**ASSIGNMENT**: All the records that follow need to be reproduced exactly. Omit the images.

**Stored data**:

━━━━━━━━━━

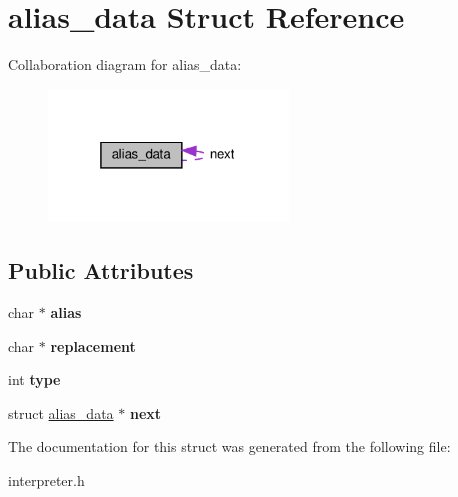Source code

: \hypertarget{structalias__data}{}\section{alias\+\_\+data Struct Reference}
\label{structalias__data}


Collaboration diagram for alias\+\_\+data\+:
\nopagebreak
\begin{figure}[H]
\begin{center}
\leavevmode
\includegraphics[width=181pt]{structalias__data__coll__graph}
\end{center}
\end{figure}
\subsection*{Public Attributes}
\begin{DoxyCompactItemize}
\item 
\mbox{\label{structalias__data_afa3c77bfbb429b96d0b0ca785c15b59e}} 
char $\ast$ {\bfseries alias}
\item 
\mbox{\label{structalias__data_a1e8e865209e68e26e8d2a1e4601db7cb}} 
char $\ast$ {\bfseries replacement}
\item 
\mbox{\label{structalias__data_a1253a42c6d693ae0e95fe3634806e2b8}} 
int {\bfseries type}
\item 
\mbox{\label{structalias__data_aa14a570620f2eccfc657449921c00547}} 
struct \hyperlink{structalias__data}{alias\+\_\+data} $\ast$ {\bfseries next}
\end{DoxyCompactItemize}


The documentation for this struct was generated from the following file\+:\begin{DoxyCompactItemize}
\item 
interpreter.\+h\end{DoxyCompactItemize}
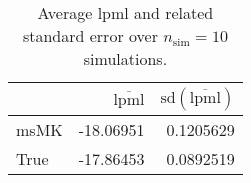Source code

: \begin{table}[H]

\caption{Average lpml and related standard error over $n_{\text{sim}} = 10$ simulations.}
\centering
\begin{tabular}[t]{lrr}
\toprule
  & $\overbar{\text{lpml}}$ & $\text{sd}(\overbar{\text{lpml}})$\\
\midrule
msMK & -18.06951 & 0.1205629\\
True & -17.86453 & 0.0892519\\
\bottomrule
\end{tabular}
\end{table}
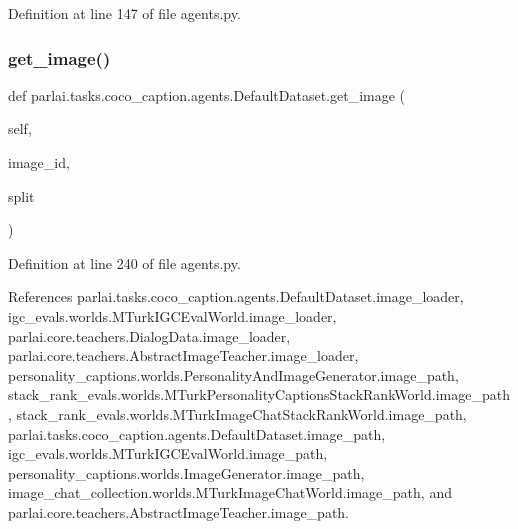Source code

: Definition at line 147 of file agents.\+py.

\mbox{\label{classparlai_1_1tasks_1_1coco__caption_1_1agents_1_1DefaultDataset_ae769cbe2c9a42fc0ecc817a2baeffb77}} 
\subsubsection{\texorpdfstring{get\+\_\+image()}{get\_image()}}
{\footnotesize\ttfamily def parlai.\+tasks.\+coco\+\_\+caption.\+agents.\+Default\+Dataset.\+get\+\_\+image (\begin{DoxyParamCaption}\item[{}]{self,  }\item[{}]{image\+\_\+id,  }\item[{}]{split }\end{DoxyParamCaption})}



Definition at line 240 of file agents.\+py.



References parlai.\+tasks.\+coco\+\_\+caption.\+agents.\+Default\+Dataset.\+image\+\_\+loader, igc\+\_\+evals.\+worlds.\+M\+Turk\+I\+G\+C\+Eval\+World.\+image\+\_\+loader, parlai.\+core.\+teachers.\+Dialog\+Data.\+image\+\_\+loader, parlai.\+core.\+teachers.\+Abstract\+Image\+Teacher.\+image\+\_\+loader, personality\+\_\+captions.\+worlds.\+Personality\+And\+Image\+Generator.\+image\+\_\+path, stack\+\_\+rank\+\_\+evals.\+worlds.\+M\+Turk\+Personality\+Captions\+Stack\+Rank\+World.\+image\+\_\+path, stack\+\_\+rank\+\_\+evals.\+worlds.\+M\+Turk\+Image\+Chat\+Stack\+Rank\+World.\+image\+\_\+path, parlai.\+tasks.\+coco\+\_\+caption.\+agents.\+Default\+Dataset.\+image\+\_\+path, igc\+\_\+evals.\+worlds.\+M\+Turk\+I\+G\+C\+Eval\+World.\+image\+\_\+path, personality\+\_\+captions.\+worlds.\+Image\+Generator.\+image\+\_\+path, image\+\_\+chat\+\_\+collection.\+worlds.\+M\+Turk\+Image\+Chat\+World.\+image\+\_\+path, and parlai.\+core.\+teachers.\+Abstract\+Image\+Teacher.\+image\+\_\+path.



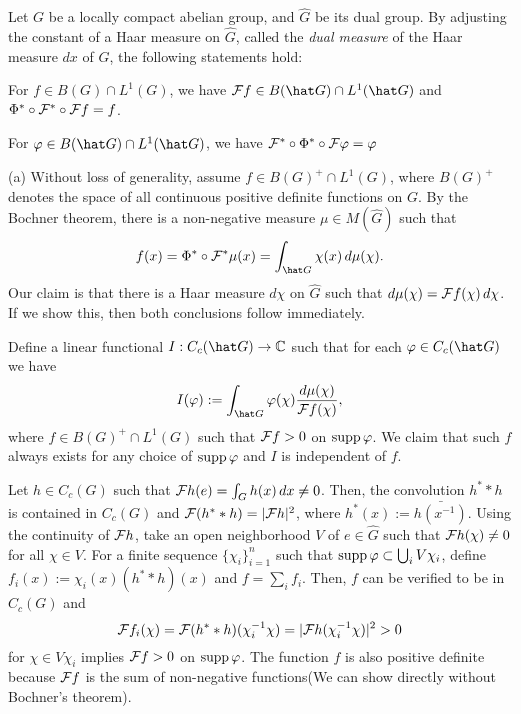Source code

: \documentclass[a4paper]{article}
\begin{document}
\begin{thm}
Let $G$ be a locally compact abelian group, and $\hat G$ be its dual group.
By adjusting the constant of a Haar measure on $\hat G$, called the \emph{dual measure} of the Haar measure $dx$ of $G$, the following statements hold:
\begin{parts}
\item For $f\in B(G)\cap L^1(G)$, we have $\cF f\in B(\hat G)\cap L^1(\hat G)$ and $\Phi^*\circ\mathcal{F}^*\circ\mathcal{F} f=f$.
\item For $\f\in B(\hat G)\cap L^1(\hat G)$, we have $\mathcal{F}^*\circ\Phi^*\circ\mathcal{F}\varphi=\varphi$
\end{parts}
\end{thm}
\begin{pf}
(a)
Without loss of generality, assume $f\in B(G)^+\cap L^1(G)$, where $B(G)^+$ denotes the space of all continuous positive definite functions on $G$.
By the Bochner theorem, there is a non-negative measure $\mu\in M(\hat G)$ such that
\[f(x)=\Phi^*\circ\cF^*\mu(x)=\int_{\hat G}\chi(x)\,d\mu(\chi).\]
Our claim is that there is a Haar measure $d\chi$ on $\hat G$ such that $d\mu(\chi)=\mathcal{F} f(\chi)\,d\chi$.
If we show this, then both conclusions follow immediately.

Define a linear functional $I:C_c(\hat G)\to\C$ such that for each $\f\in C_c(\hat G)$ we have
\[I(\f):=\int_{\hat G}\f(\chi)\frac{d\mu(\chi)}{\cF f(\chi)},\]
where $f\in B(G)^+\cap L^1(G)$ such that $\mathcal{F} f>0$ on $\operatorname{supp}\varphi$.
We claim that such $f$ always exists for any choice of $\operatorname{supp}\varphi$ and $I$ is independent of $f$.

Let $h\in C_c(G)$ such that $\mathcal{F} h(e)=\int_Gh(x)\,dx\ne0$.
Then, the convolution $h^**h$ is contained in $C_c(G)$ and $\mathcal{F}(h^**h)=|\mathcal{F} h|^2$, where $h^*(x):=\bar{h(x^{-1})}$.
Using the continuity of $\mathcal{F} h$, take an open neighborhood $V$ of $e\in\hat G$ such that $\mathcal{F} h(\chi)\ne0$ for all $\chi\in V$.
For a finite sequence $\{\chi_i\}_{i=1}^n$ such that $\operatorname{supp}\varphi\subset\bigcup_iV\chi_i$, define $f_i(x):=\chi_i(x)(h^**h)(x)$ and $f=\sum_if_i$.
Then, $f$ can be verified to be in $C_c(G)$ and
\[\mathcal{F} f_i(\chi)=\mathcal{F}(h^**h)(\chi_i^{-1}\chi)=|\mathcal{F} h(\chi_i^{-1}\chi)|^2>0\]
for $\chi\in V\chi_i$ implies $\mathcal{F} f>0$ on $\operatorname{supp}\varphi$.
The function $f$ is also positive definite because $\mathcal{F} f$ is the sum of non-negative functions(We can show directly without Bochner's theorem).


\end{pf}
\end{document}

━━━━━━━━━━

**COMPLETED EXERCISE**:
Source code

: \hypertarget{structalias__data}{}\section{alias\+\_\+data Struct Reference}
\label{structalias__data}


Collaboration diagram for alias\+\_\+data\+:
\nopagebreak
\begin{figure}[H]
\begin{center}
\leavevmode
\includegraphics[width=181pt]{structalias__data__coll__graph}
\end{center}
\end{figure}
\subsection*{Public Attributes}
\begin{DoxyCompactItemize}
\item 
\mbox{\label{structalias__data_afa3c77bfbb429b96d0b0ca785c15b59e}} 
char $\ast$ {\bfseries alias}
\item 
\mbox{\label{structalias__data_a1e8e865209e68e26e8d2a1e4601db7cb}} 
char $\ast$ {\bfseries replacement}
\item 
\mbox{\label{structalias__data_a1253a42c6d693ae0e95fe3634806e2b8}} 
int {\bfseries type}
\item 
\mbox{\label{structalias__data_aa14a570620f2eccfc657449921c00547}} 
struct \hyperlink{structalias__data}{alias\+\_\+data} $\ast$ {\bfseries next}
\end{DoxyCompactItemize}


The documentation for this struct was generated from the following file\+:\begin{DoxyCompactItemize}
\item 
interpreter.\+h\end{DoxyCompactItemize}
Source code

: \begin{table}[H]

\caption{Average lpml and related standard error over $n_{\text{sim}} = 10$ simulations.}
\centering
\begin{tabular}[t]{lrr}
\toprule
  & $\overbar{\text{lpml}}$ & $\text{sd}(\overbar{\text{lpml}})$\\
\midrule
msMK & -18.06951 & 0.1205629\\
True & -17.86453 & 0.0892519\\
\bottomrule
\end{tabular}
\end{table}
Source code

: Definition at line 147 of file agents.\+py.

\mbox{\label{classparlai_1_1tasks_1_1coco__caption_1_1agents_1_1DefaultDataset_ae769cbe2c9a42fc0ecc817a2baeffb77}} 
\subsubsection{\texorpdfstring{get\+\_\+image()}{get\_image()}}
{\footnotesize\ttfamily def parlai.\+tasks.\+coco\+\_\+caption.\+agents.\+Default\+Dataset.\+get\+\_\+image (\begin{DoxyParamCaption}\item[{}]{self,  }\item[{}]{image\+\_\+id,  }\item[{}]{split }\end{DoxyParamCaption})}



Definition at line 240 of file agents.\+py.



References parlai.\+tasks.\+coco\+\_\+caption.\+agents.\+Default\+Dataset.\+image\+\_\+loader, igc\+\_\+evals.\+worlds.\+M\+Turk\+I\+G\+C\+Eval\+World.\+image\+\_\+loader, parlai.\+core.\+teachers.\+Dialog\+Data.\+image\+\_\+loader, parlai.\+core.\+teachers.\+Abstract\+Image\+Teacher.\+image\+\_\+loader, personality\+\_\+captions.\+worlds.\+Personality\+And\+Image\+Generator.\+image\+\_\+path, stack\+\_\+rank\+\_\+evals.\+worlds.\+M\+Turk\+Personality\+Captions\+Stack\+Rank\+World.\+image\+\_\+path, stack\+\_\+rank\+\_\+evals.\+worlds.\+M\+Turk\+Image\+Chat\+Stack\+Rank\+World.\+image\+\_\+path, parlai.\+tasks.\+coco\+\_\+caption.\+agents.\+Default\+Dataset.\+image\+\_\+path, igc\+\_\+evals.\+worlds.\+M\+Turk\+I\+G\+C\+Eval\+World.\+image\+\_\+path, personality\+\_\+captions.\+worlds.\+Image\+Generator.\+image\+\_\+path, image\+\_\+chat\+\_\+collection.\+worlds.\+M\+Turk\+Image\+Chat\+World.\+image\+\_\+path, and parlai.\+core.\+teachers.\+Abstract\+Image\+Teacher.\+image\+\_\+path.



Source code

: \documentclass[a4paper]{article}
\begin{document}
\begin{thm}
Let $G$ be a locally compact abelian group, and $\hat G$ be its dual group.
By adjusting the constant of a Haar measure on $\hat G$, called the \emph{dual measure} of the Haar measure $dx$ of $G$, the following statements hold:
\begin{parts}
\item For $f\in B(G)\cap L^1(G)$, we have $\cF f\in B(\hat G)\cap L^1(\hat G)$ and $\Phi^*\circ\mathcal{F}^*\circ\mathcal{F} f=f$.
\item For $\f\in B(\hat G)\cap L^1(\hat G)$, we have $\mathcal{F}^*\circ\Phi^*\circ\mathcal{F}\varphi=\varphi$
\end{parts}
\end{thm}
\begin{pf}
(a)
Without loss of generality, assume $f\in B(G)^+\cap L^1(G)$, where $B(G)^+$ denotes the space of all continuous positive definite functions on $G$.
By the Bochner theorem, there is a non-negative measure $\mu\in M(\hat G)$ such that
\[f(x)=\Phi^*\circ\cF^*\mu(x)=\int_{\hat G}\chi(x)\,d\mu(\chi).\]
Our claim is that there is a Haar measure $d\chi$ on $\hat G$ such that $d\mu(\chi)=\mathcal{F} f(\chi)\,d\chi$.
If we show this, then both conclusions follow immediately.

Define a linear functional $I:C_c(\hat G)\to\C$ such that for each $\f\in C_c(\hat G)$ we have
\[I(\f):=\int_{\hat G}\f(\chi)\frac{d\mu(\chi)}{\cF f(\chi)},\]
where $f\in B(G)^+\cap L^1(G)$ such that $\mathcal{F} f>0$ on $\operatorname{supp}\varphi$.
We claim that such $f$ always exists for any choice of $\operatorname{supp}\varphi$ and $I$ is independent of $f$.

Let $h\in C_c(G)$ such that $\mathcal{F} h(e)=\int_Gh(x)\,dx\ne0$.
Then, the convolution $h^**h$ is contained in $C_c(G)$ and $\mathcal{F}(h^**h)=|\mathcal{F} h|^2$, where $h^*(x):=\bar{h(x^{-1})}$.
Using the continuity of $\mathcal{F} h$, take an open neighborhood $V$ of $e\in\hat G$ such that $\mathcal{F} h(\chi)\ne0$ for all $\chi\in V$.
For a finite sequence $\{\chi_i\}_{i=1}^n$ such that $\operatorname{supp}\varphi\subset\bigcup_iV\chi_i$, define $f_i(x):=\chi_i(x)(h^**h)(x)$ and $f=\sum_if_i$.
Then, $f$ can be verified to be in $C_c(G)$ and
\[\mathcal{F} f_i(\chi)=\mathcal{F}(h^**h)(\chi_i^{-1}\chi)=|\mathcal{F} h(\chi_i^{-1}\chi)|^2>0\]
for $\chi\in V\chi_i$ implies $\mathcal{F} f>0$ on $\operatorname{supp}\varphi$.
The function $f$ is also positive definite because $\mathcal{F} f$ is the sum of non-negative functions(We can show directly without Bochner's theorem).


\end{pf}
\end{document}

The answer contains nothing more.